2. Qui est-ce Stéphanie ?
3. Qu’en pensez-vous, est-ce que Stéphanie est le vrai nom de la jeune fille, auteur de ces textes ? Pourquoi ?
4. Stéphanie est donc l’auteur et le personnage principal de cette histoire, n’est-ce pas ?
5. Une adolescente – auteur d’un roman, c’est intéressant, n’est-ce pas ? Pourquoi ?
6. Qu’en pensez-vous, c’est donc une lecture pour les adolescents ou pour les adultes ?

La Ferme
1. Qu’est-ce que c’est que la Ferme selon Stéphanie ?
2. Comment explique-t-elle ce nom ?
3. Est-ce que ses comparaisons vous paraissent justes ?
4. Votre école, est-ce qu’on peut la comparer à une ferme ?
5. Qu’en pensez-vous, est-ce qu’elle aime son lycée ?
6. Les adolescents et les adultes, leurs relations – c’est un des sujets principaux du livre. 7. En quoi consiste le problème selon ce premier texte ?

À l’infirmerie
1. Qu’est-ce qu’on apprend sur les parents de Stéphanie ?
2. Quel nouveau problème devinez-vous dans la vie de la jeune fille ?
3. Pourquoi se sent-elle bien à l’infirmerie ? Comment ça met en relief les problèmes de sa vie en famille, à l’école ?
4. Stéphanie est une fille extraordinaire, n’est-ce pas ? Pourquoi ?
5. De quelle liste parle-t-elle ici ? Vous allez en apprendre d’avantage plus loin.
6. Est-ce que vous faites des listes comme ça ?
7. Tenez-vous un journal intime ? Oui ou non, pourquoi ?
8. Parlons de l’imagination de Stéphanie. Qu’est-ce que vous pouvez en dire ?
9. Comment comprenez-vous la phrase « ... j’arrive ... à me mettre de l’autre côté des choses pour exister avec ceux qui ne sont pas malheureux ».
10. Avec qui et où aime-t-elle exister ? Pourquoi ?
11. On est heureux donc quand on est un oiseau ? Un voyageur dans l’avion ? « Le mieux, c’est avec tout ce qui vole... » Pourquoi ?
12. Les oiseaux, quelle chance donnent-ils aux gens ?
13. Pourquoi c’est difficile de réaliser cette chance ?
14. Stéphanie, où habite-t-elle ? Pouvez-vous trouver son adresse sur la carte de Paris ? Qu’est-ce que c’est que « le XVIIe » où habite Stéphanie ?
15. Est-ce que Stéphanie est « fêlée » comme elle dit ?
16. Pourquoi elle a peur qu’on ne la comprenne pas si elle raconte tout cela ? Est-ce que vous la comprenez ?
17. Qui est-ce qui la comprend ? Pourquoi ?


L’histoire du livre

Stéphanie a 13 ans, un chat confident nommé Garfunkel, du culot, des problèmes – parmi lesquels ses mauvaises notes à la Ferme (le lycée) et la mésentente de ses parents – un goût discutable pour les sandwiches aux cornichons et au chocolat, une vision dérangeante sur les adultes et un style et une verve inimitables...

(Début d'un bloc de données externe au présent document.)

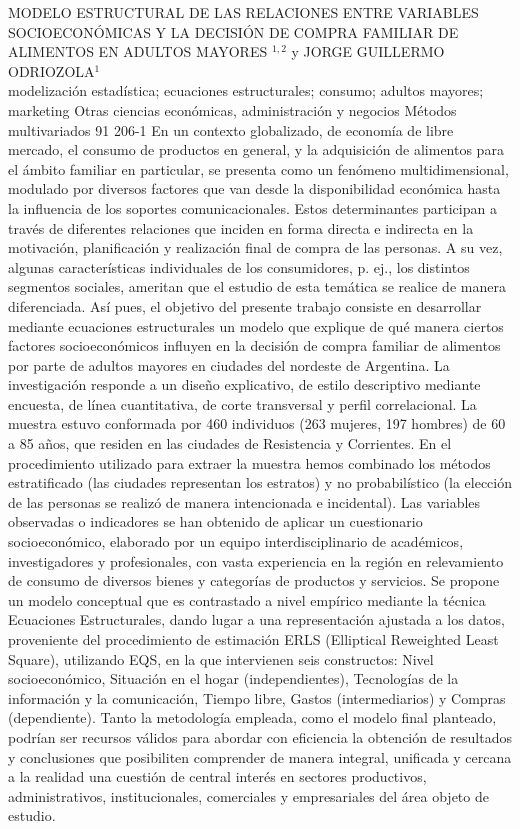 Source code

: \A
{MODELO ESTRUCTURAL DE LAS RELACIONES ENTRE VARIABLES SOCIOECONÓMICAS Y LA DECISIÓN DE COMPRA FAMILIAR DE ALIMENTOS EN ADULTOS MAYORES}
{$^{1,2}$ y JORGE GUILLERMO ODRIOZOLA$^1$}
{
\\}
{modelización estadística; ecuaciones estructurales; consumo; adultos mayores; marketing} 
 {Otras ciencias económicas, administración y negocios} 
 {Métodos multivariados} 
 {91} 
 {206-1}
{En un contexto globalizado, de economía de libre mercado, el consumo de productos en general, y la adquisición de alimentos para el ámbito familiar en particular, se presenta como un fenómeno multidimensional, modulado por diversos factores que van desde la disponibilidad económica hasta la influencia de los soportes comunicacionales. Estos determinantes participan a través de diferentes relaciones que inciden en forma directa e indirecta en la motivación, planificación y realización final de compra de las personas. A su vez, algunas características individuales de los consumidores, p. ej., los distintos segmentos sociales, ameritan que el estudio de esta temática se realice de manera diferenciada. Así pues, el objetivo del presente trabajo consiste en desarrollar mediante ecuaciones estructurales un modelo que explique de qué manera ciertos factores socioeconómicos influyen en la decisión de compra familiar de alimentos por parte de adultos mayores en ciudades del nordeste de Argentina. La investigación responde a un diseño explicativo, de estilo descriptivo mediante encuesta, de línea cuantitativa, de corte transversal y perfil correlacional. La muestra estuvo conformada por 460 individuos (263 mujeres, 197 hombres) de 60 a 85 años, que residen en las ciudades de Resistencia y Corrientes. En el procedimiento utilizado para extraer la muestra hemos combinado los métodos estratificado (las ciudades representan los estratos) y no probabilístico (la elección de las personas se realizó de manera intencionada e incidental). Las variables observadas o indicadores se han obtenido de aplicar un cuestionario socioeconómico, elaborado por un equipo interdisciplinario de académicos, investigadores y profesionales, con vasta experiencia en la región en relevamiento de consumo de diversos bienes y categorías de productos y servicios. Se propone un modelo conceptual que es contrastado a nivel empírico mediante la técnica Ecuaciones Estructurales, dando lugar a una representación ajustada a los datos, proveniente del procedimiento de estimación ERLS (Elliptical Reweighted Least Square), utilizando EQS, en la que intervienen seis constructos: Nivel socioeconómico, Situación en el hogar (independientes), Tecnologías de la información y la comunicación, Tiempo libre, Gastos (intermediarios) y Compras (dependiente). Tanto la metodología empleada, como el modelo final planteado, podrían ser recursos válidos para abordar con eficiencia la obtención de resultados y conclusiones que posibiliten comprender de manera integral, unificada y cercana a la realidad una cuestión de central interés en sectores productivos, administrativos, institucionales, comerciales y empresariales del área objeto de estudio.}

Publié en 1983 sous le pseudonyme de Stéphanie, Des cornichons au chocolat est devenu un livre culte. Toute une génération s’est reconnue dans le journal de cette adolescente de treize ans. En réalité, le véritable auteur de ce livre n’est autre que le romancier Philippe Labro. À l’époque, par pudeur et par authenticité, il avait préféré se dissimuler sous la fausse identité de cette lycéenne inconnue – ce « je » féminin, pour laisser croire qu’il s’agissait d’un véritable document. Vingt-quatre ans plus tard, Philippe Labro a décidé de reconnaître ce « roman caché », d’autant qu’il constitue le premier volet d’une trilogie féminine poursuivie avec Manuella et enfin avec Franz et Clara. Les lecteurs et lectrices reconnaîtront, en effet, dans Des cornichons au chocolat, la patte du célèbre romancier qui a su s’identifier à l’adolescente. On n’oublie pas facilement Stéphanie – un ton inimitable.

Le plus étonnant, c’est que la verve naïve de Stéphanie n’a pas pris une ride. Ses difficultés existentielles, ses problèmes avec son corps, sa découverte de l’amour sont plus actuels que jamais, de même que son refus d’accepter la mésentente de ses parents. Les copains de la collégienne sont toujours aussi sympas, le chat Garfunkel toujours aussi attachant. Et ce texte continue à nous renvoyer à l’univers un peu cruel, mais plein de poésie, de la fin de l’enfance.

À l’époque, Philippe Labro avait rédigé une introduction expliquant pourquoi il a voulu collaborer à la publication de ce texte. D’abord, il estime que « ce livre est une véritable surprise littéraire qui mérite quelques explications ». Stéphanie aurait ainsi observé avec finesse et lucidité le monde qui l’entoure et aurait adopté « un ton inimitable, mélange précoce de maturité et de révolte, une invention perpétuelle de mots et d’expressions qui ne peuvent appartenir qu’au monde des adolescents […]. Le tout est irrésistible de comique et de pathétique, et, à ma connaissance, sans précédent ». Et modeste avec cela…

À la manière des auteurs du XVIIIe siècle que sont Marivaux (La Vie de Marianne ou Le Paysan parvenu), Laclos (Les Liaisons dangereuses) et bien d’autres, Philippe Labro a voulu faire croire dans un premier temps que ce roman n’était pas de lui mais qu’une jeune fille, Stéphanie, avait remis ce journal intime aux éditions J.-C. Lattès. On avait alors fait appel à Philippe Labro pour aider le jeune auteur à corriger le manuscrit et éclaircir certains points.